Items listed in a dataset:
-=-=-

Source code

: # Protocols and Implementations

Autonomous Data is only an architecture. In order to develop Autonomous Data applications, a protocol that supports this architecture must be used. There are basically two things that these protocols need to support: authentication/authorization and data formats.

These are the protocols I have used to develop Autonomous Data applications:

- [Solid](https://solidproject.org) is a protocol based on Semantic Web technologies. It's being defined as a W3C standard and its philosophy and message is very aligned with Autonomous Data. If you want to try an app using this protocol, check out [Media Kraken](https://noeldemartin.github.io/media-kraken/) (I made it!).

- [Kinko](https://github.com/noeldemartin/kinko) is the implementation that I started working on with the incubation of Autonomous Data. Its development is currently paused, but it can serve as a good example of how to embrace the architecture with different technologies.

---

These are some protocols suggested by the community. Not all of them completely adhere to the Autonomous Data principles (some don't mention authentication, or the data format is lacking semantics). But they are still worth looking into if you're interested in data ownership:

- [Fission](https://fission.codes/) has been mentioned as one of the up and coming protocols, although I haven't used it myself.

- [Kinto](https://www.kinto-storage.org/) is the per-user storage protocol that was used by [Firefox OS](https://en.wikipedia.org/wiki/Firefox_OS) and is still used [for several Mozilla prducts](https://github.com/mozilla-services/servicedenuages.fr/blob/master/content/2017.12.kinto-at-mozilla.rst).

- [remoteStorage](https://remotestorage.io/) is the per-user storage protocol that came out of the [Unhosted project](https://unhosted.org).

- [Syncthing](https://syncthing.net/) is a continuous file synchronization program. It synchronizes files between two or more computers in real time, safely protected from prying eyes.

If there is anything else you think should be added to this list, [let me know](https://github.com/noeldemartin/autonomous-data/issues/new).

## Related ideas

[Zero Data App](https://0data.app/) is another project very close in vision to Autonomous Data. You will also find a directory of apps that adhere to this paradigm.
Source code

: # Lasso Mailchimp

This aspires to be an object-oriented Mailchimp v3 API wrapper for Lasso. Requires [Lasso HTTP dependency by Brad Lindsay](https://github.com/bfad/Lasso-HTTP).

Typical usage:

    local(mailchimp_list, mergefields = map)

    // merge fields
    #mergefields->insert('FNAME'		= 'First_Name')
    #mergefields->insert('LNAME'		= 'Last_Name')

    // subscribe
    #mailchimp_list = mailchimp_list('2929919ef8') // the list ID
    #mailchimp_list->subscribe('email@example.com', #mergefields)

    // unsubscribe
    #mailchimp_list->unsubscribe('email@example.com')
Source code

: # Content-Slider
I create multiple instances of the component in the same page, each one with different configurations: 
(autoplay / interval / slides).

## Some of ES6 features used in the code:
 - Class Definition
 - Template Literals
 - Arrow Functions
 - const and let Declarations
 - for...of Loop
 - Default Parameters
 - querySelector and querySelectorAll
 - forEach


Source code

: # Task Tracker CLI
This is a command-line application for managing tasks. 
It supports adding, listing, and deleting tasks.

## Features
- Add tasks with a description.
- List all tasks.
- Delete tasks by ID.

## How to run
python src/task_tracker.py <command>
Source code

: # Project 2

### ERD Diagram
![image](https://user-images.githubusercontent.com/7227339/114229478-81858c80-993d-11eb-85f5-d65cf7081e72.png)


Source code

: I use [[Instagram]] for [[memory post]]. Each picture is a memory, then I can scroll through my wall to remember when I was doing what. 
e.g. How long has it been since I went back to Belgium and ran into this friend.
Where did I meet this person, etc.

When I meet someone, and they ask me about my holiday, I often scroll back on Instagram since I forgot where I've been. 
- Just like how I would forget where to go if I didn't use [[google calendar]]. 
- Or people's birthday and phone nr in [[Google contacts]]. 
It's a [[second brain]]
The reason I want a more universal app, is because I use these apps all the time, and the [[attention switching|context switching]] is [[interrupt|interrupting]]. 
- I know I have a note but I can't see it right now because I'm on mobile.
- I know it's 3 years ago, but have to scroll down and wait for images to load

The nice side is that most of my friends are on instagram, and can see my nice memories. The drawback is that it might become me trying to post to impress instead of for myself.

-=-=-

PROBLEM TO SOLVE> Look above for the line holding "- for...of Loop", then set down exactly that line and every line after it up to and including the line holding "Where did I meet this person, etc.", with nothing else.

WRITTEN RESPONSE>
 - for...of Loop
 - Default Parameters
 - querySelector and querySelectorAll
 - forEach


Source code

: # Task Tracker CLI
This is a command-line application for managing tasks. 
It supports adding, listing, and deleting tasks.

## Features
- Add tasks with a description.
- List all tasks.
- Delete tasks by ID.

## How to run
python src/task_tracker.py <command>
Source code

: # Project 2

### ERD Diagram
![image](https://user-images.githubusercontent.com/7227339/114229478-81858c80-993d-11eb-85f5-d65cf7081e72.png)


Source code

: I use [[Instagram]] for [[memory post]]. Each picture is a memory, then I can scroll through my wall to remember when I was doing what. 
e.g. How long has it been since I went back to Belgium and ran into this friend.
Where did I meet this person, etc.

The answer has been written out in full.